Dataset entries
* * * * * * * * *
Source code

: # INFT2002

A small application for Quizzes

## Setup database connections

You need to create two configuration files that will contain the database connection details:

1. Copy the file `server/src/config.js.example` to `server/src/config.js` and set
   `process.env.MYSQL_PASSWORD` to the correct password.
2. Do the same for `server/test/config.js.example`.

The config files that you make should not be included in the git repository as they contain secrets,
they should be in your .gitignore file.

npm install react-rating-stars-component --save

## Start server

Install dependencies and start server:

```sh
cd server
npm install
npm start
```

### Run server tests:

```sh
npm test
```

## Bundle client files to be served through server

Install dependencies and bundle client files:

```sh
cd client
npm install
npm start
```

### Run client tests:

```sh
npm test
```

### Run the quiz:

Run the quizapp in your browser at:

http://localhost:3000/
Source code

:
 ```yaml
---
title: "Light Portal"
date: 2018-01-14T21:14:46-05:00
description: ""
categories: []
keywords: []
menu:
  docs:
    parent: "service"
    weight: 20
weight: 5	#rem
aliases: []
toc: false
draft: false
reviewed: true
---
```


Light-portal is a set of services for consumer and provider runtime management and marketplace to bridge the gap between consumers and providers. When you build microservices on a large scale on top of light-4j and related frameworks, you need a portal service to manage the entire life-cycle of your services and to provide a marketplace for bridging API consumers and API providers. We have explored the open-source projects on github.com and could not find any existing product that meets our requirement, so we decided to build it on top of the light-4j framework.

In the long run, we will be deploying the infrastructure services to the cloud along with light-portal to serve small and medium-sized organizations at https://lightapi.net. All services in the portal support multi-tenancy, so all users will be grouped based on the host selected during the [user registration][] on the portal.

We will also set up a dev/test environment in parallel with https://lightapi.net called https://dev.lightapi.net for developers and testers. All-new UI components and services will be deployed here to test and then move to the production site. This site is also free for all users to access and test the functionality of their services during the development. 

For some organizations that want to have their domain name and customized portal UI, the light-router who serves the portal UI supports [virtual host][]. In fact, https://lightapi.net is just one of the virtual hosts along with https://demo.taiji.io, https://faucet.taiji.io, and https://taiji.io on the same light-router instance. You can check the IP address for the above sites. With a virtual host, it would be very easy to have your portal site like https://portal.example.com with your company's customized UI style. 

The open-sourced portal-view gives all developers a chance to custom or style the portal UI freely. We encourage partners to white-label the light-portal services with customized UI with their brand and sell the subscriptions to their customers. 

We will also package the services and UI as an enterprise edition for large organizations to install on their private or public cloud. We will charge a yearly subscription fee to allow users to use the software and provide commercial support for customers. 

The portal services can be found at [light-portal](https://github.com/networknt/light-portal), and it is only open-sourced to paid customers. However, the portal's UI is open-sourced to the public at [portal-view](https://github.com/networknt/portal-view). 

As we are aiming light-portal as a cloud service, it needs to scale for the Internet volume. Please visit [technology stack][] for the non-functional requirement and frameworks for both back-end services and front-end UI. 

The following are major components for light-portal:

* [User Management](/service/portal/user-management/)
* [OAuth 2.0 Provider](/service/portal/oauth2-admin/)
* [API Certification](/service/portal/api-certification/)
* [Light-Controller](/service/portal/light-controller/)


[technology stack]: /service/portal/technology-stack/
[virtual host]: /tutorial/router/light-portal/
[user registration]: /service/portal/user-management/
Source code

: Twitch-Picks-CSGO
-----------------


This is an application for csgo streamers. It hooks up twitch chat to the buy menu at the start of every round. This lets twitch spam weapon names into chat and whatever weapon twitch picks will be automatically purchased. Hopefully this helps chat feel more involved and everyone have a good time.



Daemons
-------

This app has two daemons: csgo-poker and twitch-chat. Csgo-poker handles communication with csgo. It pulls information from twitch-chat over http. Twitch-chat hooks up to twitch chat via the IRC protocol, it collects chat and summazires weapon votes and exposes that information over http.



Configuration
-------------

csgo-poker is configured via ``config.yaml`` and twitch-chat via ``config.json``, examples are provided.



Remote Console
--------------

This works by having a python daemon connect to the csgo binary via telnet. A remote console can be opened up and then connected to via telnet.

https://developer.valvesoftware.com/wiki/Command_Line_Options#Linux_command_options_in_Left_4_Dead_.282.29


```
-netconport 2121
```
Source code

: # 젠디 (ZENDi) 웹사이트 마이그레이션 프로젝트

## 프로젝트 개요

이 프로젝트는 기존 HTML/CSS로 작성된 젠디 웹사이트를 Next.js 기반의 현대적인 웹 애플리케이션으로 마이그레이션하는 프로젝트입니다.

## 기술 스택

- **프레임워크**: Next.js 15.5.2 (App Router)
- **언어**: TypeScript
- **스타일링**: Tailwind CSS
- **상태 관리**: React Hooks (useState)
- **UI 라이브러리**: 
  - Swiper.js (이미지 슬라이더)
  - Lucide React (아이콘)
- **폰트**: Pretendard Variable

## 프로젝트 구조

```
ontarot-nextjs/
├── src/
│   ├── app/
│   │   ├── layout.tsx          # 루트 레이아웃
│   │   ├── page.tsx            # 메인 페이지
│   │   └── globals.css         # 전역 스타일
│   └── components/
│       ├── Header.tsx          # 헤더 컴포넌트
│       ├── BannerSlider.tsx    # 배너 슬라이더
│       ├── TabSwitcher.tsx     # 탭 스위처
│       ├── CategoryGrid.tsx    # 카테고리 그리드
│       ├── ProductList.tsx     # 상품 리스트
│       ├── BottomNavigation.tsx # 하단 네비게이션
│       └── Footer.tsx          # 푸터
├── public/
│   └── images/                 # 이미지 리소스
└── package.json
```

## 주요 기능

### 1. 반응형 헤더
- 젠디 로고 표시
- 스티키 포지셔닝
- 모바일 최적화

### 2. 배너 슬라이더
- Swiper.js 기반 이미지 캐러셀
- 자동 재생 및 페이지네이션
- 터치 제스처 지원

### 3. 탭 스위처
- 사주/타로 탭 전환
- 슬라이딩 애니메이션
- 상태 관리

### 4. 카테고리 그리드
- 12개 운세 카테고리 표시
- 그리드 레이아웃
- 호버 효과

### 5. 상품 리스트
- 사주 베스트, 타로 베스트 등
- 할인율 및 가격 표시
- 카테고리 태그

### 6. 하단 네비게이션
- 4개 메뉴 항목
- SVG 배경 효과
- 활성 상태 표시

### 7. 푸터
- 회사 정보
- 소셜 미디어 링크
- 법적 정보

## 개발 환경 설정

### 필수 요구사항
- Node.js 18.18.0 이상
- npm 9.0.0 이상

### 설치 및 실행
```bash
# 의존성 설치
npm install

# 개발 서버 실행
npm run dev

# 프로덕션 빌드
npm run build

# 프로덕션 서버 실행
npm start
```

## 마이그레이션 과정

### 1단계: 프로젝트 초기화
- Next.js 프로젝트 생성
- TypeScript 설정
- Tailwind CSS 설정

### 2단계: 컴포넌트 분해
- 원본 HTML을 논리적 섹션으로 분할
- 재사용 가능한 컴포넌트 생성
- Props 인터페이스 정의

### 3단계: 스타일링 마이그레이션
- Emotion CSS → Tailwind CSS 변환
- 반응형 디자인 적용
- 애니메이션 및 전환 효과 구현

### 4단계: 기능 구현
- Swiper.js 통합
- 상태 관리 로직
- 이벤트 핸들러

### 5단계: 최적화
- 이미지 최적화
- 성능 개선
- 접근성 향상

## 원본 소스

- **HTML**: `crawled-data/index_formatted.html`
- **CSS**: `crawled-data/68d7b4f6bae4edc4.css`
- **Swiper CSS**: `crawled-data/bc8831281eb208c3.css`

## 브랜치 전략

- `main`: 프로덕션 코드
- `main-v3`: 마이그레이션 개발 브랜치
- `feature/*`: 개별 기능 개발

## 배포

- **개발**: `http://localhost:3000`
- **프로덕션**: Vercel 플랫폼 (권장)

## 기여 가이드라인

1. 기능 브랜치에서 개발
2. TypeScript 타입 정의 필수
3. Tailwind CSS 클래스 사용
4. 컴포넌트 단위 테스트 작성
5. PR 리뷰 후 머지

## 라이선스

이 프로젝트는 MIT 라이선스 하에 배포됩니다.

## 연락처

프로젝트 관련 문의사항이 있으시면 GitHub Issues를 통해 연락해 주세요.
* * * * * * * * *
**TRY IT**
Which lines of the records above contain the word "네비게이션"? Copy each of them.

**OUTPUT OF THE EXERCISE**
│       ├── BottomNavigation.tsx # 하단 네비게이션
### 6. 하단 네비게이션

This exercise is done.